MATERIAL PROVIDED:

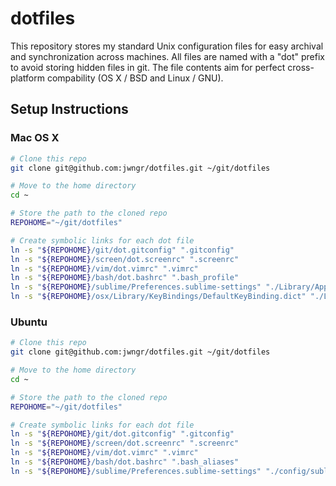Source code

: # dotfiles

This repository stores my standard Unix configuration files for easy
archival and synchronization across machines.  All files are named
with a "dot" prefix to avoid storing hidden files in git.  The file
contents aim for perfect cross-platform compability (OS X / BSD and Linux / GNU).

## Setup Instructions

### Mac OS X

```bash
# Clone this repo
git clone git@github.com:jwngr/dotfiles.git ~/git/dotfiles

# Move to the home directory
cd ~

# Store the path to the cloned repo
REPOHOME="~/git/dotfiles"

# Create symbolic links for each dot file
ln -s "${REPOHOME}/git/dot.gitconfig" ".gitconfig"
ln -s "${REPOHOME}/screen/dot.screenrc" ".screenrc"
ln -s "${REPOHOME}/vim/dot.vimrc" ".vimrc"
ln -s "${REPOHOME}/bash/dot.bashrc" ".bash_profile"
ln -s "${REPOHOME}/sublime/Preferences.sublime-settings" "./Library/Application Support/Sublime Text 3/Packages/User/Preferences.sublime-settings"
ln -s "${REPOHOME}/osx/Library/KeyBindings/DefaultKeyBinding.dict" "./Library/KeyBindings/DefaultKeyBinding.dict"
```

### Ubuntu

```bash
# Clone this repo
git clone git@github.com:jwngr/dotfiles.git ~/git/dotfiles

# Move to the home directory
cd ~

# Store the path to the cloned repo
REPOHOME="~/git/dotfiles"

# Create symbolic links for each dot file
ln -s "${REPOHOME}/git/dot.gitconfig" ".gitconfig"
ln -s "${REPOHOME}/screen/dot.screenrc" ".screenrc"
ln -s "${REPOHOME}/vim/dot.vimrc" ".vimrc"
ln -s "${REPOHOME}/bash/dot.bashrc" ".bash_aliases"
ln -s "${REPOHOME}/sublime/Preferences.sublime-settings" "./config/sublime-text-3/Packages/User/Preferences.sublime-settings"
```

BRIEF:
Copy out each line of the records above that includes "Preferences".

WORKED SOLUTION:
ln -s "${REPOHOME}/sublime/Preferences.sublime-settings" "./Library/Application Support/Sublime Text 3/Packages/User/Preferences.sublime-settings"
ln -s "${REPOHOME}/sublime/Preferences.sublime-settings" "./config/sublime-text-3/Packages/User/Preferences.sublime-settings"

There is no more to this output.